In certain cases, you'll be unable to serve a valid notice. If you haven't protected your tenant's deposit for example. If this is the case, you’ll be unable to evict your tenant with a Section 21 notice. You may also have to pay your tenant compensation.
Assuming the notice is valid the tenant must vacate the property on the specified date. This happens in the overwhelming majority of cases. However, if the tenant refuses to leave you can use the accelerated procedure to reclaim your property. This usually takes around two months but doesn't require a court case.
If you have legal grounds to regain possession of the property serves a Section 8 notice. In other words when the tenancy agreement has been broken. This could be because of unpaid rent or damage. Or maybe the tenant has been sub-letting. Whatever the issue, if you have provable grounds for eviction, Section 8 is the way to go.

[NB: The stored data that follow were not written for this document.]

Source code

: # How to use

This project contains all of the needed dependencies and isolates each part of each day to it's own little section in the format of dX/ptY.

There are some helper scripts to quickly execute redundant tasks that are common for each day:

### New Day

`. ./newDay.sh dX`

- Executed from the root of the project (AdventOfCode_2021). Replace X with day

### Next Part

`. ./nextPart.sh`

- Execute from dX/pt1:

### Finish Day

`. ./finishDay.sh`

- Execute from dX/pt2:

There are a couple of things you should note before serving a Section 8 for unpaid rent. First of all, the tenant must be at least two months in arrears. Secondly, you must also have given the tenant a chance to make up the payments and give them written notice of their arrears.
When you serve the notice, you must name every person on the tenancy agreement. This includes joint-tenants who may have already left. Serving the notice is straightforward. You can either give the paperwork to the tenant directly, sent by first-class post or put through the letterbox of the property. However, when serving a Section 8 notice you do have to be very sure of your ground. If the tenant disputes your claims you will have to prove your case in court.
15 days after serving the notice you can begin court proceedings. Hopefully, the tenant will have already left the property. If they haven't or have left without paying what they owe you should be prepared to make your case in court.
We mentioned at the start of the article a Section 21 notice is the most common way to evict a tenant. And many landlords will use a Section 21 even when they could serve a Section 8. The reason is, of course, you don't have to prove anything when you serve a Section 21. This is why many landlords will choose to serve this type of notice even when they have a problem tenant.
However, this is of course only an option if the end of a tenancy or a break clause is looming. If it's the middle of the tenancy with no break clause you may have to go down the route of Section 8. But you can also choose to serve both notices and go to court with whichever provides the best opportunity of reclaiming your property.